When the woman pulled away, Emma was struck dumb by a pair of emerald green eyes and lips as pink as rose petals, hair the color of the sweetest chocolate. The scent of vanilla invaded her senses and forced her to take a deep breath, before she spoke, her voice only slightly choked.
“Hey! I, uh, haven’t seen you in a while. H-how’ve you been?”

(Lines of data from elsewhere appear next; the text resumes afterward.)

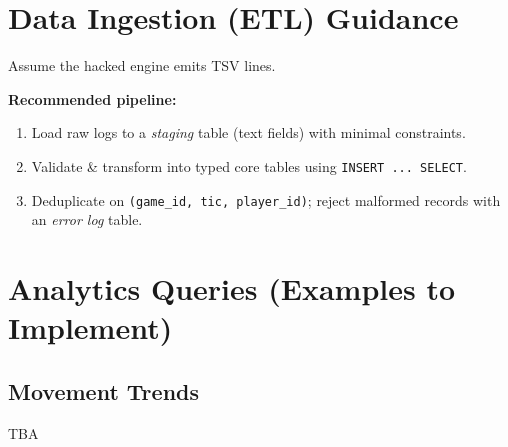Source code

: \documentclass[11pt]{article}
\begin{document}
\section{Data Ingestion (ETL) Guidance}
Assume the hacked engine emits TSV lines.


\noindent \textbf{Recommended pipeline:}
\begin{enumerate}[leftmargin=*]
  \item Load raw logs to a \emph{staging} table (text fields) with minimal constraints.
  \item Validate \& transform into typed core tables using \texttt{INSERT ... SELECT}.
  \item Deduplicate on \texttt{(game\_id, tic, player\_id)}; reject malformed records with an \emph{error log} table.
\end{enumerate}

\section{Analytics Queries (Examples to Implement)}

\subsection*{Movement Trends}
TBA
\end{document}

“Fantastic!” the pretty woman said, occupying the stool next to Emma as she grabbed her hand. “I can’t wait to tell you all about my trip!” She turned to say something to a portly man glaring at them from a few feet away. “Sorry to cut our date short,” she said, “but I haven’t seen Jen in so long. I’ll call you, okay?” She didn’t even wait for him to respond before she had turned back to Emma and leaned in, keeping a smile glued on her face. “Let me know when he leaves,” she whispered through clenched teeth.
Emma’s eyes were still stuck on their intertwined fingers, her mouth gone dry. She heard a giggle and she looked up into the woman’s green eyes. She swallowed thickly at the sweet, dimpled grin on her face. The hand around hers tightened and shook.
“I’m Kayla, by the way,” she said.
“Emma,” she whispered back, averting her gaze for only a second before dragging it back to Kayla’s. “He’s…he just walked out.”
Kayla’s shoulders slumped in relief. “Thank God,” she said. “Thank you, actually. Can I buy you a drink?”
Emma could feel the heat in her cheeks and knew that it definitely showed, but she nodded still. “Yes,” she said. “That would be…that would be nice.”
The smile on Kayla’s lips nearly knocked Emma off of her stool.